### YOUR TASK
Say how many lines of the data below have the word "Yeah" in them. Add nothing else.

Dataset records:

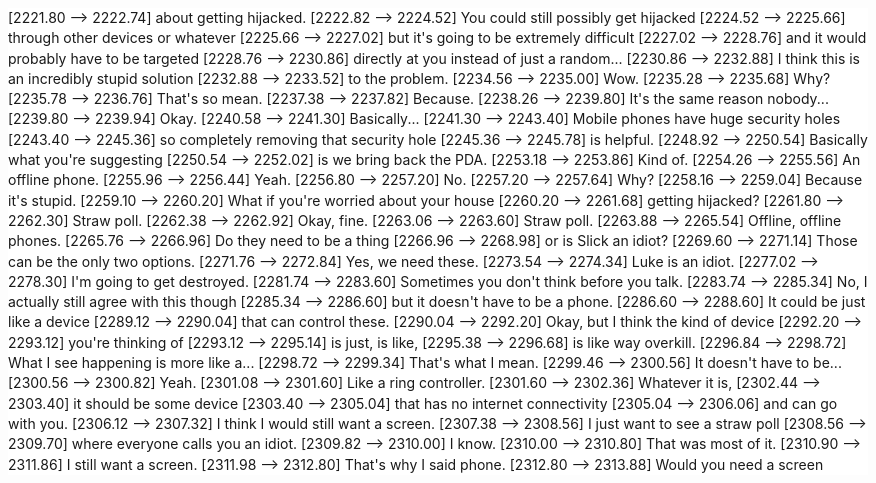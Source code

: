 [2221.80 --> 2222.74]  about getting hijacked.
[2222.82 --> 2224.52]  You could still possibly get hijacked
[2224.52 --> 2225.66]  through other devices or whatever
[2225.66 --> 2227.02]  but it's going to be extremely difficult
[2227.02 --> 2228.76]  and it would probably have to be targeted
[2228.76 --> 2230.86]  directly at you instead of just a random...
[2230.86 --> 2232.88]  I think this is an incredibly stupid solution
[2232.88 --> 2233.52]  to the problem.
[2234.56 --> 2235.00]  Wow.
[2235.28 --> 2235.68]  Why?
[2235.78 --> 2236.76]  That's so mean.
[2237.38 --> 2237.82]  Because.
[2238.26 --> 2239.80]  It's the same reason nobody...
[2239.80 --> 2239.94]  Okay.
[2240.58 --> 2241.30]  Basically...
[2241.30 --> 2243.40]  Mobile phones have huge security holes
[2243.40 --> 2245.36]  so completely removing that security hole
[2245.36 --> 2245.78]  is helpful.
[2248.92 --> 2250.54]  Basically what you're suggesting
[2250.54 --> 2252.02]  is we bring back the PDA.
[2253.18 --> 2253.86]  Kind of.
[2254.26 --> 2255.56]  An offline phone.
[2255.96 --> 2256.44]  Yeah.
[2256.80 --> 2257.20]  No.
[2257.20 --> 2257.64]  Why?
[2258.16 --> 2259.04]  Because it's stupid.
[2259.10 --> 2260.20]  What if you're worried about your house
[2260.20 --> 2261.68]  getting hijacked?
[2261.80 --> 2262.30]  Straw poll.
[2262.38 --> 2262.92]  Okay, fine.
[2263.06 --> 2263.60]  Straw poll.
[2263.88 --> 2265.54]  Offline, offline phones.
[2265.76 --> 2266.96]  Do they need to be a thing
[2266.96 --> 2268.98]  or is Slick an idiot?
[2269.60 --> 2271.14]  Those can be the only two options.
[2271.76 --> 2272.84]  Yes, we need these.
[2273.54 --> 2274.34]  Luke is an idiot.
[2277.02 --> 2278.30]  I'm going to get destroyed.
[2281.74 --> 2283.60]  Sometimes you don't think before you talk.
[2283.74 --> 2285.34]  No, I actually still agree with this though
[2285.34 --> 2286.60]  but it doesn't have to be a phone.
[2286.60 --> 2288.60]  It could be just like a device
[2289.12 --> 2290.04]  that can control these.
[2290.04 --> 2292.20]  Okay, but I think the kind of device
[2292.20 --> 2293.12]  you're thinking of
[2293.12 --> 2295.14]  is just, is like,
[2295.38 --> 2296.68]  is like way overkill.
[2296.84 --> 2298.72]  What I see happening is more like a...
[2298.72 --> 2299.34]  That's what I mean.
[2299.46 --> 2300.56]  It doesn't have to be...
[2300.56 --> 2300.82]  Yeah.
[2301.08 --> 2301.60]  Like a ring controller.
[2301.60 --> 2302.36]  Whatever it is,
[2302.44 --> 2303.40]  it should be some device
[2303.40 --> 2305.04]  that has no internet connectivity
[2305.04 --> 2306.06]  and can go with you.
[2306.12 --> 2307.32]  I think I would still want a screen.
[2307.38 --> 2308.56]  I just want to see a straw poll
[2308.56 --> 2309.70]  where everyone calls you an idiot.
[2309.82 --> 2310.00]  I know.
[2310.00 --> 2310.80]  That was most of it.
[2310.90 --> 2311.86]  I still want a screen.
[2311.98 --> 2312.80]  That's why I said phone.
[2312.80 --> 2313.88]  Would you need a screen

### ANSWER AREA
2